Julius decided to cut the conversation short, fascinating as it was. “Okay, buddy, let’s get that diaper changed.”
“No! You don’t change Edison’s diaper. Edison change Edison’s diaper!”
Julius thought for a minute. Could Edison really change his own diaper? If he could, Julius’s problems were over. Still, he really ought to stick around and supervise, in case anything … fell out.
“Okay, Edison, you change your diaper. Ethan and I, we’re only here to help.”
Edison looked suspiciously at Ethan.
“That’s right,” Ethan confirmed. “We’re just your helpers, your diaper-changing helpers.”
“Don’t look,” Edison commanded them.
Julius pretended to shut his eyes, keeping them open just enough to squint through his eyelashes.
Edison pulled down his shorts. Then he tugged at the little sticky tabs on the sides of the diaper.

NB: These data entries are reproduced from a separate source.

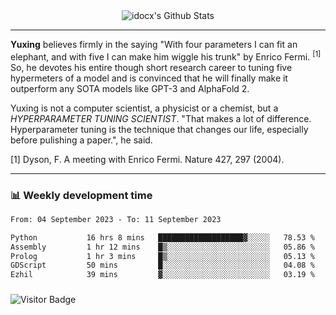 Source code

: <div align="center">
    <img align="center" src="https://github-readme-stats.vercel.app/api?username=idocx&show_icons=true&count_private=true&hide_border=true" alt="idocx's Github Stats"></img>
</div>

---

**Yuxing** believes firmly in the saying "With four parameters I can fit an elephant, and with five I can make him wiggle his trunk" by Enrico Fermi. <sup>[1]</sup> So, he devotes his entire though short research career to tuning five hypermeters of a model and is convinced that he will finally make it outperform any SOTA models like GPT-3 and AlphaFold 2.

Yuxing is not a computer scientist, a physicist or a chemist, but a *HYPERPARAMETER TUNING SCIENTIST*. "That makes a lot of difference. Hyperparameter tuning is the technique that changes our life, especially before pulishing a paper.", he said.

[1] Dyson, F. A meeting with Enrico Fermi. Nature 427, 297 (2004).


---

### 📊 Weekly development time
<!--START_SECTION:waka-->

```txt
From: 04 September 2023 - To: 11 September 2023

Python           16 hrs 8 mins   ███████████████████▓░░░░░   78.53 %
Assembly         1 hr 12 mins    █▒░░░░░░░░░░░░░░░░░░░░░░░   05.86 %
Prolog           1 hr 3 mins     █▒░░░░░░░░░░░░░░░░░░░░░░░   05.13 %
GDScript         50 mins         █░░░░░░░░░░░░░░░░░░░░░░░░   04.08 %
Ezhil            39 mins         ▓░░░░░░░░░░░░░░░░░░░░░░░░   03.19 %
```

<!--END_SECTION:waka-->

### 

![Visitor Badge](https://visitor-badge.laobi.icu/badge?page_id=idocx.idocx)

“Hey,” Julius interrupted, “maybe we should do this in the bathroom.” Someplace where there wasn’t light-colored wall-to-wall carpet.
A brilliant idea he should have had fifteen seconds ago. Off came the diaper, and down onto the middle of the wall-to-wall carpet covering Edison’s bedroom floor. Fortunately, it looked as if it fell clean side down.
“Edison need wipes!”
Ethan was able to unroot himself first. He grabbed the box of wipes from the diaper table and placed it on a chair next to Julius.
“Come on, buddy.” Julius recovered his voice. “Let’s go do this in the bathroom.”
“Mommy changes me here!”
“Yeah, but Mommy’s not changing you now. Julius and Ethan are changing you now—well, helping to change you—and we think we should be doing this in the bathroom.”
“No! Here!”
For answer, Julius took Edison by the arm and began to lead him down the hall to the bathroom.
“No!” Edison yanked himself away and tried to run back to his bedroom, his shorts still bunched around his ankles. “Edison do it here! Like Mommy!”
Just as he got back to the bedroom, he tripped and fell, unwiped-bottom side down, and began to howl. But not as loud as Julius and Ethan were howling.
* * *
By the end of the afternoon, Julius was pretty certain that there was one thing worse than changing a diaper: scraping and scrubbing the contents of that diaper off a light-colored carpet. He would owe Ethan for this one for the rest of his life.
Luckily, once they managed to open the childproofed cupboard of cleaning products, they found one bottle for removing “pet stains.” Apparently, pets stained carpets in much the same way that three-year-olds did. By the time they were done, only a suspicious antiseptic-smelling wet spot on the carpet remained.
When Mrs. Blue came home, Ethan was gone and Edison was getting ready for his closing tantrum. Everything was back to normal. But, not surprisingly, Julius hadn’t gotten to the library to check out A Tale of Two Cities. He wouldn’t have had the strength to start reading it that night, anyway.